Our Coalition (Та бидний эвсэл, Ta bidnii evsel) was an electoral alliance formed to run for 2020 Mongolian parliamentary election. It consisted of three political parties: Mongolian People's Revolutionary Party, Civil Will–Green Party, and Mongolian Traditional United Party. The coalition gained 1 seat in the State Great Khural.

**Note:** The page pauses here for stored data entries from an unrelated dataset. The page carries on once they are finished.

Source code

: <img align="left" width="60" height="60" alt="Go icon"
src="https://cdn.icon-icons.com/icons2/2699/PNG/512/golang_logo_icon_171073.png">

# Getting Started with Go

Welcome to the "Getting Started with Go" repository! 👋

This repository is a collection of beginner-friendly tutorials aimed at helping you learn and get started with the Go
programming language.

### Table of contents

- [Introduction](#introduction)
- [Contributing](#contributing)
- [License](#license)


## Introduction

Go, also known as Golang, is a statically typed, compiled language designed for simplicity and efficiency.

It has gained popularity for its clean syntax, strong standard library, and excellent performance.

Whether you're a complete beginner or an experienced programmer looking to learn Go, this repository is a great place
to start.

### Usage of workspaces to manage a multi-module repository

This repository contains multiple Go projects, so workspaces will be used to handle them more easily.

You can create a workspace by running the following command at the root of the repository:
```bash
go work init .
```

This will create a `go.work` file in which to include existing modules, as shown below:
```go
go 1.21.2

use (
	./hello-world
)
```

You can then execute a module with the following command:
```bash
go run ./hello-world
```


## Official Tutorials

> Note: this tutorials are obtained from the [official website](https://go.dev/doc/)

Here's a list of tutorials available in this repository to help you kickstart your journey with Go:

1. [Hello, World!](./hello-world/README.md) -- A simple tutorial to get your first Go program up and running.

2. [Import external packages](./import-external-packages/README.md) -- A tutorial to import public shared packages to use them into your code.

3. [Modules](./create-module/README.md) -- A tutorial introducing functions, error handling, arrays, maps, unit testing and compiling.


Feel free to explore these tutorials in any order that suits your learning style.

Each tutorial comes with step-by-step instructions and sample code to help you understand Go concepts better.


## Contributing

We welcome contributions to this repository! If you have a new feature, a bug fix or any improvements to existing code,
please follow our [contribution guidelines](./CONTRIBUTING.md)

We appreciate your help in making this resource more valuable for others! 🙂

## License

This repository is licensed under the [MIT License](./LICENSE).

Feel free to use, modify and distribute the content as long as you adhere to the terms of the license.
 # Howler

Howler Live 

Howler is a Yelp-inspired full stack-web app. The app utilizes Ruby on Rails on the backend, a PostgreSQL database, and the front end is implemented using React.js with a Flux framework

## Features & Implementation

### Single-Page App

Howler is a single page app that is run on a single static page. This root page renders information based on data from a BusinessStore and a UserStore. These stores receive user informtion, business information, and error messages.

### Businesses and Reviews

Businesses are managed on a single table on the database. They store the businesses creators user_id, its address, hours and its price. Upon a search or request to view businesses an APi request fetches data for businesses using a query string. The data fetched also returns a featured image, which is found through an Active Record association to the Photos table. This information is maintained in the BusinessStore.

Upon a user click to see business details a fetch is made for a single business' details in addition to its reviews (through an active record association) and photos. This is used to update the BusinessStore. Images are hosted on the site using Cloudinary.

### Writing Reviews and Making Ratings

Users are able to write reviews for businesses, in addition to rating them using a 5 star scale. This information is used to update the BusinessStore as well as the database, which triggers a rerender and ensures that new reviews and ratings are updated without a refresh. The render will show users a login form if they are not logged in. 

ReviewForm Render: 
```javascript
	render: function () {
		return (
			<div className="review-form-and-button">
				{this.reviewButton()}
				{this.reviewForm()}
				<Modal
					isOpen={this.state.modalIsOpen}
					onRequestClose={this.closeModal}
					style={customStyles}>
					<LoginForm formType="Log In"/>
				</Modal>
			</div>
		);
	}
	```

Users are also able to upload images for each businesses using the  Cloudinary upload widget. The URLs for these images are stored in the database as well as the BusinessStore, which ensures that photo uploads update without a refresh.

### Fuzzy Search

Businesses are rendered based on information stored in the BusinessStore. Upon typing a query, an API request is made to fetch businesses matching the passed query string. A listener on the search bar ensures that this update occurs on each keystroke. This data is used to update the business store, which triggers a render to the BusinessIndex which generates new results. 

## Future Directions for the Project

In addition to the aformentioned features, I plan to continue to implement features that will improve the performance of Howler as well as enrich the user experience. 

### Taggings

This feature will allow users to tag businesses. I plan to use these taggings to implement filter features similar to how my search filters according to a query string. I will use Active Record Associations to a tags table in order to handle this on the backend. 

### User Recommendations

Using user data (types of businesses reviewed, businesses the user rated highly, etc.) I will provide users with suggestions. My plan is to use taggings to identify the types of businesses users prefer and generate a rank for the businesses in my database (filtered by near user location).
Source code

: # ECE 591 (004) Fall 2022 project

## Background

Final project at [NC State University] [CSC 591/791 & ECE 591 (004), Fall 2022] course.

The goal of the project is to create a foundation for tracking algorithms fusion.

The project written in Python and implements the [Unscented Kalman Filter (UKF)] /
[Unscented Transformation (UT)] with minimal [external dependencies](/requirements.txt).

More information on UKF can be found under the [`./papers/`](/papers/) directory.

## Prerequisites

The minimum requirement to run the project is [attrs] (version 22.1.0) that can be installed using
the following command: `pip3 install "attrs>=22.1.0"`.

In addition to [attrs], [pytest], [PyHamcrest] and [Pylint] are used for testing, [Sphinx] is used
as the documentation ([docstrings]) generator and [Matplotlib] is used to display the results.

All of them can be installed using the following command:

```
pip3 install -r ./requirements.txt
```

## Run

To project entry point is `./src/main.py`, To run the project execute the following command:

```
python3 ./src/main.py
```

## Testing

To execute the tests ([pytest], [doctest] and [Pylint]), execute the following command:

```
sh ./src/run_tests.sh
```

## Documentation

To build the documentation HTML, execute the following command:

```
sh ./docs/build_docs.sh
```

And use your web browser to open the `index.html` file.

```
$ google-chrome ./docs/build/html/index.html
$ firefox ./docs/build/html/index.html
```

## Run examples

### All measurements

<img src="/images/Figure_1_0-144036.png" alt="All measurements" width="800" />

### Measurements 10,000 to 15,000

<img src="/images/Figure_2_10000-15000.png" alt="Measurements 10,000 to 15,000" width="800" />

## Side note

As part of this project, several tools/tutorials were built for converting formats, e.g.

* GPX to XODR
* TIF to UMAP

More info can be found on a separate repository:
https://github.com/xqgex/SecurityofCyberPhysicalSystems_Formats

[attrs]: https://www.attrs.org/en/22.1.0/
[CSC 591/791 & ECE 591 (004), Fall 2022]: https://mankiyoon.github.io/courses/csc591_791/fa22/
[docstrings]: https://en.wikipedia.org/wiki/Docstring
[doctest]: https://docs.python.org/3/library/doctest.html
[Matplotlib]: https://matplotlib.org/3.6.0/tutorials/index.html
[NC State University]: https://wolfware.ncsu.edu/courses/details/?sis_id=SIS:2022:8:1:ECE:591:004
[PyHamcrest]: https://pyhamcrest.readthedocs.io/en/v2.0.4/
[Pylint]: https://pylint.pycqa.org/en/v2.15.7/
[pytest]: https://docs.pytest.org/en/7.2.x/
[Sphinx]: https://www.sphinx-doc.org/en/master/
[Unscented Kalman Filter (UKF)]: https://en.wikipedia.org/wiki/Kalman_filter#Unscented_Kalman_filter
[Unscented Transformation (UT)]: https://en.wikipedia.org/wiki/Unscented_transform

According to Mongolian law, the coalition is considered dissolved in 2024.

== Ideology ==
The coalition's platform proposed following actions:
- Nationalization of natural resources;
- Change government form into presidential republic;
- Establish a bicameral parliament;
- Change the procedure for appointing judges: election from citizens instead of being appointed by the president;
- Make public universities tuition-free and make the government bear the cost;
- Full coverage of the cost of medical treatment and services provided by state-owned health institutions by the government.

== History ==
=== Before election ===
The parties joined to the coalition were agreed to nominate 56 candidates from Mongolian People's Revolutionary Party, 15 candidates from Civil Will–Green Party, and 5 candidates from Mongolian Traditional United Party, and intended to nominate former president, Nambaryn Enkhbayar. However, Enkhbayar was not registered by the General Election Commission because it was stated in Article 29.8 of the Law on the State Great Khural elections that "If the person has been found guilty for corruption or abuse of office, it is prohibited to run for elections", and even though he appealed to the Constitutional Court of Mongolia to annul the article. It was unsuccessful and he was unable to be nominated.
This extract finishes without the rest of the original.